■ What you need to do: For this task, copy the data that follows exactly, keeping every character.

■ Materials provided:
......
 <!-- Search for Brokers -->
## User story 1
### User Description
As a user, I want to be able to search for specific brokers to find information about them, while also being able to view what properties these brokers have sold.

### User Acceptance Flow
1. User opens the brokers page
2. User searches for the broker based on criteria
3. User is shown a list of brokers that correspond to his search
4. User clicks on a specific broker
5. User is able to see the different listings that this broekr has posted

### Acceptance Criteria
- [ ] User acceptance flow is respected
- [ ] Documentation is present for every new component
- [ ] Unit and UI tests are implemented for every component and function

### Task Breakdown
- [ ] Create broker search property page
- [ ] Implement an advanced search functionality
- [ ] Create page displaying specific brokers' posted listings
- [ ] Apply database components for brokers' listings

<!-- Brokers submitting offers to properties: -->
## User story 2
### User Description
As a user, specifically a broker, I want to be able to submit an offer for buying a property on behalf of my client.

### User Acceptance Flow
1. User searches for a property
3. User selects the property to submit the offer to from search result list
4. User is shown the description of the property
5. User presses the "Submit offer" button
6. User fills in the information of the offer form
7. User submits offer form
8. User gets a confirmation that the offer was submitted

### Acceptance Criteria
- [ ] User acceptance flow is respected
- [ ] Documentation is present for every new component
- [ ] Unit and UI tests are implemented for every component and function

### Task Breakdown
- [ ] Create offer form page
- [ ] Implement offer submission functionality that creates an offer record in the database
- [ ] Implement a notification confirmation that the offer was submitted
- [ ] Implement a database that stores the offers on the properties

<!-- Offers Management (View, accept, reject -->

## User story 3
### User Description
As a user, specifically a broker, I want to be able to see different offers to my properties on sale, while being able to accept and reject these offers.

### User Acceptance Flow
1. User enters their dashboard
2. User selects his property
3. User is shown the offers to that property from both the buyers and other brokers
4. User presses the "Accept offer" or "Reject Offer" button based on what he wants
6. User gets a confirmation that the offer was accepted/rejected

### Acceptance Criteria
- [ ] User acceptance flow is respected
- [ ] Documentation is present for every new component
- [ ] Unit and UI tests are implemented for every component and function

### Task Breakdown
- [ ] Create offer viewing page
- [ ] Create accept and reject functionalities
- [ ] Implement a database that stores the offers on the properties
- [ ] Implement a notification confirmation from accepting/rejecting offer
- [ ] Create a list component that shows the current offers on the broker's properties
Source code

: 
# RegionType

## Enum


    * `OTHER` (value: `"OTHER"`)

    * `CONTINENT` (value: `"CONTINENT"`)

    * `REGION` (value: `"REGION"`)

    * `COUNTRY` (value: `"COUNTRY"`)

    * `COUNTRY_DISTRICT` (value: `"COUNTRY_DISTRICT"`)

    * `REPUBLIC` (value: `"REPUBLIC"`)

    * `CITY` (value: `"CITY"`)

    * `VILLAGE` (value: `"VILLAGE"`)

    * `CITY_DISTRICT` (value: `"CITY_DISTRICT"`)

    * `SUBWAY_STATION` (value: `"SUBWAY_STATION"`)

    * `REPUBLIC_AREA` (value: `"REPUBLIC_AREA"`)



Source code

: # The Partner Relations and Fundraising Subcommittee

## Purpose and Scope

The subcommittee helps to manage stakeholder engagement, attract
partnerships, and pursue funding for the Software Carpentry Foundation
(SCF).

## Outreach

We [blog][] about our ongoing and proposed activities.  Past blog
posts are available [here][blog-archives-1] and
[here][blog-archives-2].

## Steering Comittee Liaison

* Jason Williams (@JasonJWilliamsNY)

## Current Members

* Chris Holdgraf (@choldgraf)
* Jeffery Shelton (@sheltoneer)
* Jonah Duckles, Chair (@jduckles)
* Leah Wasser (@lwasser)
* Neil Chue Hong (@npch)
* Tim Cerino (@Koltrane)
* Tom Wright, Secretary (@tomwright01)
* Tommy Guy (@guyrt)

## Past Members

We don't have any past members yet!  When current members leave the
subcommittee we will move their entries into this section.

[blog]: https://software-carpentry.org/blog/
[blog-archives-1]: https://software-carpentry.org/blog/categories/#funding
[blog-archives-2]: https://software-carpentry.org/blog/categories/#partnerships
......
■ Response:
 <!-- Search for Brokers -->
## User story 1
### User Description
As a user, I want to be able to search for specific brokers to find information about them, while also being able to view what properties these brokers have sold.

### User Acceptance Flow
1. User opens the brokers page
2. User searches for the broker based on criteria
3. User is shown a list of brokers that correspond to his search
4. User clicks on a specific broker
5. User is able to see the different listings that this broekr has posted

### Acceptance Criteria
- [ ] User acceptance flow is respected
- [ ] Documentation is present for every new component
- [ ] Unit and UI tests are implemented for every component and function

### Task Breakdown
- [ ] Create broker search property page
- [ ] Implement an advanced search functionality
- [ ] Create page displaying specific brokers' posted listings
- [ ] Apply database components for brokers' listings

<!-- Brokers submitting offers to properties: -->
## User story 2
### User Description
As a user, specifically a broker, I want to be able to submit an offer for buying a property on behalf of my client.

### User Acceptance Flow
1. User searches for a property
3. User selects the property to submit the offer to from search result list
4. User is shown the description of the property
5. User presses the "Submit offer" button
6. User fills in the information of the offer form
7. User submits offer form
8. User gets a confirmation that the offer was submitted

### Acceptance Criteria
- [ ] User acceptance flow is respected
- [ ] Documentation is present for every new component
- [ ] Unit and UI tests are implemented for every component and function

### Task Breakdown
- [ ] Create offer form page
- [ ] Implement offer submission functionality that creates an offer record in the database
- [ ] Implement a notification confirmation that the offer was submitted
- [ ] Implement a database that stores the offers on the properties

<!-- Offers Management (View, accept, reject -->

## User story 3
### User Description
As a user, specifically a broker, I want to be able to see different offers to my properties on sale, while being able to accept and reject these offers.

### User Acceptance Flow
1. User enters their dashboard
2. User selects his property
3. User is shown the offers to that property from both the buyers and other brokers
4. User presses the "Accept offer" or "Reject Offer" button based on what he wants
6. User gets a confirmation that the offer was accepted/rejected

### Acceptance Criteria
- [ ] User acceptance flow is respected
- [ ] Documentation is present for every new component
- [ ] Unit and UI tests are implemented for every component and function

### Task Breakdown
- [ ] Create offer viewing page
- [ ] Create accept and reject functionalities
- [ ] Implement a database that stores the offers on the properties
- [ ] Implement a notification confirmation from accepting/rejecting offer
- [ ] Create a list component that shows the current offers on the broker's properties
Source code

: 
# RegionType

## Enum


    * `OTHER` (value: `"OTHER"`)

    * `CONTINENT` (value: `"CONTINENT"`)

    * `REGION` (value: `"REGION"`)

    * `COUNTRY` (value: `"COUNTRY"`)

    * `COUNTRY_DISTRICT` (value: `"COUNTRY_DISTRICT"`)

    * `REPUBLIC` (value: `"REPUBLIC"`)

    * `CITY` (value: `"CITY"`)

    * `VILLAGE` (value: `"VILLAGE"`)

    * `CITY_DISTRICT` (value: `"CITY_DISTRICT"`)

    * `SUBWAY_STATION` (value: `"SUBWAY_STATION"`)

    * `REPUBLIC_AREA` (value: `"REPUBLIC_AREA"`)



Source code

: # The Partner Relations and Fundraising Subcommittee

## Purpose and Scope

The subcommittee helps to manage stakeholder engagement, attract
partnerships, and pursue funding for the Software Carpentry Foundation
(SCF).

## Outreach

We [blog][] about our ongoing and proposed activities.  Past blog
posts are available [here][blog-archives-1] and
[here][blog-archives-2].

## Steering Comittee Liaison

* Jason Williams (@JasonJWilliamsNY)

## Current Members

* Chris Holdgraf (@choldgraf)
* Jeffery Shelton (@sheltoneer)
* Jonah Duckles, Chair (@jduckles)
* Leah Wasser (@lwasser)
* Neil Chue Hong (@npch)
* Tim Cerino (@Koltrane)
* Tom Wright, Secretary (@tomwright01)
* Tommy Guy (@guyrt)

## Past Members

We don't have any past members yet!  When current members leave the
subcommittee we will move their entries into this section.

[blog]: https://software-carpentry.org/blog/
[blog-archives-1]: https://software-carpentry.org/blog/categories/#funding
[blog-archives-2]: https://software-carpentry.org/blog/categories/#partnerships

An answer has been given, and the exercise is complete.